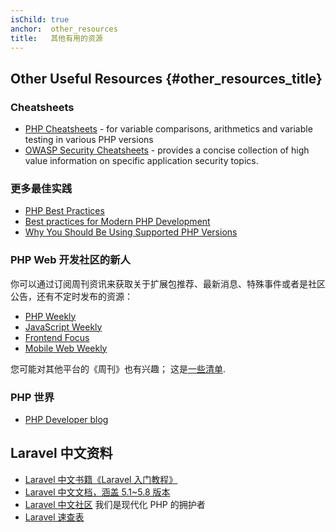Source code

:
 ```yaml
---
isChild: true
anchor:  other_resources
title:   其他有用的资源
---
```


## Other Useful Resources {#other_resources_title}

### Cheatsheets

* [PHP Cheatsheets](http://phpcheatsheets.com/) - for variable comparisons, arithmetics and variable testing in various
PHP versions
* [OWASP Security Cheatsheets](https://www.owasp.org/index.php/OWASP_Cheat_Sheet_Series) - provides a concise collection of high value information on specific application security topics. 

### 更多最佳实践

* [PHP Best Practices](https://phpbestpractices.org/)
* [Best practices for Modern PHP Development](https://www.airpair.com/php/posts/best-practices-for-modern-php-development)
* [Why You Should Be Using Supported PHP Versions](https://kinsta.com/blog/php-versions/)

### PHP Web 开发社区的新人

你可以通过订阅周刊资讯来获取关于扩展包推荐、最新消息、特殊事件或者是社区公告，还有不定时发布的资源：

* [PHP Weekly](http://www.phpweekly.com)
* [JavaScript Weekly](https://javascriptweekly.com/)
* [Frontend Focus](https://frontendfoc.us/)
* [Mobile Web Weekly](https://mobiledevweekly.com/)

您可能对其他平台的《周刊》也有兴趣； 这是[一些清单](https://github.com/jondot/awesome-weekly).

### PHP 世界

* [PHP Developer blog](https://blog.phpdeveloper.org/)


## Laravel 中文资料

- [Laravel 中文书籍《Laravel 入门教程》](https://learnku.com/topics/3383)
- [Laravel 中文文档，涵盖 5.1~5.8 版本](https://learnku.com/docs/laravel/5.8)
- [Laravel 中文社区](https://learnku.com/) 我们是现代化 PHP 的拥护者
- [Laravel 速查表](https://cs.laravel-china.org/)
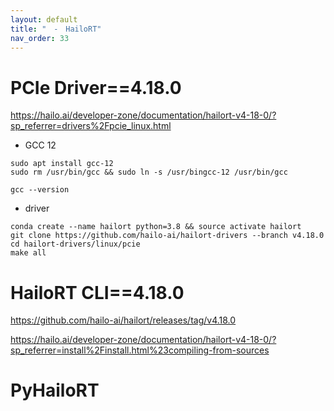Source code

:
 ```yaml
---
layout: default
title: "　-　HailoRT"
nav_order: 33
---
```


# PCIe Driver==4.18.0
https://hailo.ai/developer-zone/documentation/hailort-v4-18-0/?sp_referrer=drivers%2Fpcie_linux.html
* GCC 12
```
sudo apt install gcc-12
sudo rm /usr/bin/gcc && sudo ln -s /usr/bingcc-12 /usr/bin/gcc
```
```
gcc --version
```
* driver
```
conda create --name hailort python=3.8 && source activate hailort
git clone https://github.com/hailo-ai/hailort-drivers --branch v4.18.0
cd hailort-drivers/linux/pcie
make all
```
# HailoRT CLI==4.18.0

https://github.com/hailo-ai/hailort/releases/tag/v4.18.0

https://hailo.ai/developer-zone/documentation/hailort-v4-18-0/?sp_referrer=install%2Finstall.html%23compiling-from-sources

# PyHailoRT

+++

• [Task details]: Restate the full listing verbatim and drop every picture.

• [Response below]:
Source code

:
 ```yaml
---
isChild: true
anchor:  other_resources
title:   其他有用的资源
---
```


## Other Useful Resources {#other_resources_title}

### Cheatsheets

* [PHP Cheatsheets](http://phpcheatsheets.com/) - for variable comparisons, arithmetics and variable testing in various
PHP versions
* [OWASP Security Cheatsheets](https://www.owasp.org/index.php/OWASP_Cheat_Sheet_Series) - provides a concise collection of high value information on specific application security topics. 

### 更多最佳实践

* [PHP Best Practices](https://phpbestpractices.org/)
* [Best practices for Modern PHP Development](https://www.airpair.com/php/posts/best-practices-for-modern-php-development)
* [Why You Should Be Using Supported PHP Versions](https://kinsta.com/blog/php-versions/)

### PHP Web 开发社区的新人

你可以通过订阅周刊资讯来获取关于扩展包推荐、最新消息、特殊事件或者是社区公告，还有不定时发布的资源：

* [PHP Weekly](http://www.phpweekly.com)
* [JavaScript Weekly](https://javascriptweekly.com/)
* [Frontend Focus](https://frontendfoc.us/)
* [Mobile Web Weekly](https://mobiledevweekly.com/)

您可能对其他平台的《周刊》也有兴趣； 这是[一些清单](https://github.com/jondot/awesome-weekly).

### PHP 世界

* [PHP Developer blog](https://blog.phpdeveloper.org/)


## Laravel 中文资料

- [Laravel 中文书籍《Laravel 入门教程》](https://learnku.com/topics/3383)
- [Laravel 中文文档，涵盖 5.1~5.8 版本](https://learnku.com/docs/laravel/5.8)
- [Laravel 中文社区](https://learnku.com/) 我们是现代化 PHP 的拥护者
- [Laravel 速查表](https://cs.laravel-china.org/)
Source code

:
 ```yaml
---
layout: default
title: "　-　HailoRT"
nav_order: 33
---
```


# PCIe Driver==4.18.0
https://hailo.ai/developer-zone/documentation/hailort-v4-18-0/?sp_referrer=drivers%2Fpcie_linux.html
* GCC 12
```
sudo apt install gcc-12
sudo rm /usr/bin/gcc && sudo ln -s /usr/bingcc-12 /usr/bin/gcc
```
```
gcc --version
```
* driver
```
conda create --name hailort python=3.8 && source activate hailort
git clone https://github.com/hailo-ai/hailort-drivers --branch v4.18.0
cd hailort-drivers/linux/pcie
make all
```
# HailoRT CLI==4.18.0

https://github.com/hailo-ai/hailort/releases/tag/v4.18.0

https://hailo.ai/developer-zone/documentation/hailort-v4-18-0/?sp_referrer=install%2Finstall.html%23compiling-from-sources

# PyHailoRT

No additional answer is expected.